Segundo ela, os pedidos no Gero Panini aumentaram mais de 50% na pandemia. “No caso do delivery dos restaurantes Gero, em São Paulo e no Rio, como não tínhamos este histórico ficamos surpresos com a boa aceitação dos clientes. Superou nossas expectativas.”

Marmitas.

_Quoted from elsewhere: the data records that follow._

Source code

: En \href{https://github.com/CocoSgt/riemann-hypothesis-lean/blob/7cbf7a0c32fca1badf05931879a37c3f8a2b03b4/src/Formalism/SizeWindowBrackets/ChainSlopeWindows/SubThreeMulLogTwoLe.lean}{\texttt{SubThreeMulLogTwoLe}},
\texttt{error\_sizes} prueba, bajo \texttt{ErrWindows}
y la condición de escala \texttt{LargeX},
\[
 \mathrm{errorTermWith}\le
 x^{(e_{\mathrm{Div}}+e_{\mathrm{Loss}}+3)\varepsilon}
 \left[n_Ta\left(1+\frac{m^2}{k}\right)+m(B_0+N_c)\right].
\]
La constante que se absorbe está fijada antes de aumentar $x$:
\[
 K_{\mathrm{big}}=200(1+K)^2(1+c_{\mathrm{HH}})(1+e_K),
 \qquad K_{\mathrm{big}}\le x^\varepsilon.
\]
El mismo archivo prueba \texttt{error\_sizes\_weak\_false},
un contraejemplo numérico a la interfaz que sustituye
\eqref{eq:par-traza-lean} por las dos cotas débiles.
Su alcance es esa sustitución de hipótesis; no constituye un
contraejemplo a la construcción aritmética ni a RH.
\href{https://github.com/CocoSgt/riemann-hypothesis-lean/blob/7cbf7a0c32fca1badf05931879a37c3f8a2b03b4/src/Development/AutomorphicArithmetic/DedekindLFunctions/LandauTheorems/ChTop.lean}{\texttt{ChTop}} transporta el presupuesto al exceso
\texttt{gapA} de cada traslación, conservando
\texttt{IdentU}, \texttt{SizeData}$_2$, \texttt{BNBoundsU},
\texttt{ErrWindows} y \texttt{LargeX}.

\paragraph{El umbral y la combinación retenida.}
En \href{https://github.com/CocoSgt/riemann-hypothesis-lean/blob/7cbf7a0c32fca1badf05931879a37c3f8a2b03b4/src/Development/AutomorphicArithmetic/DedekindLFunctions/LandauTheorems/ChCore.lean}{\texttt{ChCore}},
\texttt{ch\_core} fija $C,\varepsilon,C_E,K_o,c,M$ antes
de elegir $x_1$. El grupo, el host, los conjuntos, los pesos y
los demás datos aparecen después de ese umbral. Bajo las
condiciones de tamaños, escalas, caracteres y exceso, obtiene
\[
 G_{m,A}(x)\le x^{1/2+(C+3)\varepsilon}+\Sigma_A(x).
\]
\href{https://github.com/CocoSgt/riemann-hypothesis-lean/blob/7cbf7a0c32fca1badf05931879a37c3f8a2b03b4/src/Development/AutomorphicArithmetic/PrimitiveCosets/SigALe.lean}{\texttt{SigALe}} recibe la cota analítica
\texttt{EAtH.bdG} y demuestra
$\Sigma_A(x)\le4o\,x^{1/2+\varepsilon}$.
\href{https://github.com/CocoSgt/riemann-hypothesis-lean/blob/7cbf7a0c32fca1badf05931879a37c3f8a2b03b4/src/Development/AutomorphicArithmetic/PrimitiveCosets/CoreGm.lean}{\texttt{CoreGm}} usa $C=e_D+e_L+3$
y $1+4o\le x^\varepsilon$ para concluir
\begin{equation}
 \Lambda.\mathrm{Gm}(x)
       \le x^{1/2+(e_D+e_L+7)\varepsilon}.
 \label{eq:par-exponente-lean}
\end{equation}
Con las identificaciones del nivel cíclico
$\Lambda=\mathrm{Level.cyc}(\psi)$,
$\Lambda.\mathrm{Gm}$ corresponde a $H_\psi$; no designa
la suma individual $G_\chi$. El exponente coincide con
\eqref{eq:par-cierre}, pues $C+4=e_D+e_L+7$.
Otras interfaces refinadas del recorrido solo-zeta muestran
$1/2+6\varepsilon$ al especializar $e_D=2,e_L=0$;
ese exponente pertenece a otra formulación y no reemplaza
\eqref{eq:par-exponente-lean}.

Também estreando no delivery, o Carlota, tradicional restaurante do bairro Higienópolis – onde está desde sua inauguração, há 25 anos -, utiliza embalagens de entrega ao estilo bentô, as marmitas japonesas com várias divisórias.

A chef Carla Pernambuco, dona do bistrô, adaptou o cardápio para o delivery, “pois alguns pratos não viajam bem e assim ajustamos constantemente as receitas, os preparos e técnicas utilizadas”. Ela não usa serviços de aplicativos por considerar as taxas inviáveis.

“Optei por trabalhar com uma equipe própria de entregadores, assim reduzimos riscos e temos mais segurança, pois fornecemos EPIS para todos”. As entregas representam 30% do faturamento do restaurante quando estava aberto ao público. O delivery mudou tudo na rotina de Carla. “É um negócio totalmente diferente do restaurante, é como recomeçar, exige a atenção do início de uma operação.”

Já o chef Marcelo Petrarca, de Brasília, preferiu lançar sete de suas receitas em embalagens para congelados, que são oferecidas por delivery ou para retirada em um dos seus três restaurantes na capital brasileira./ C.S. As informações são do jornal O Estado de S. Paulo.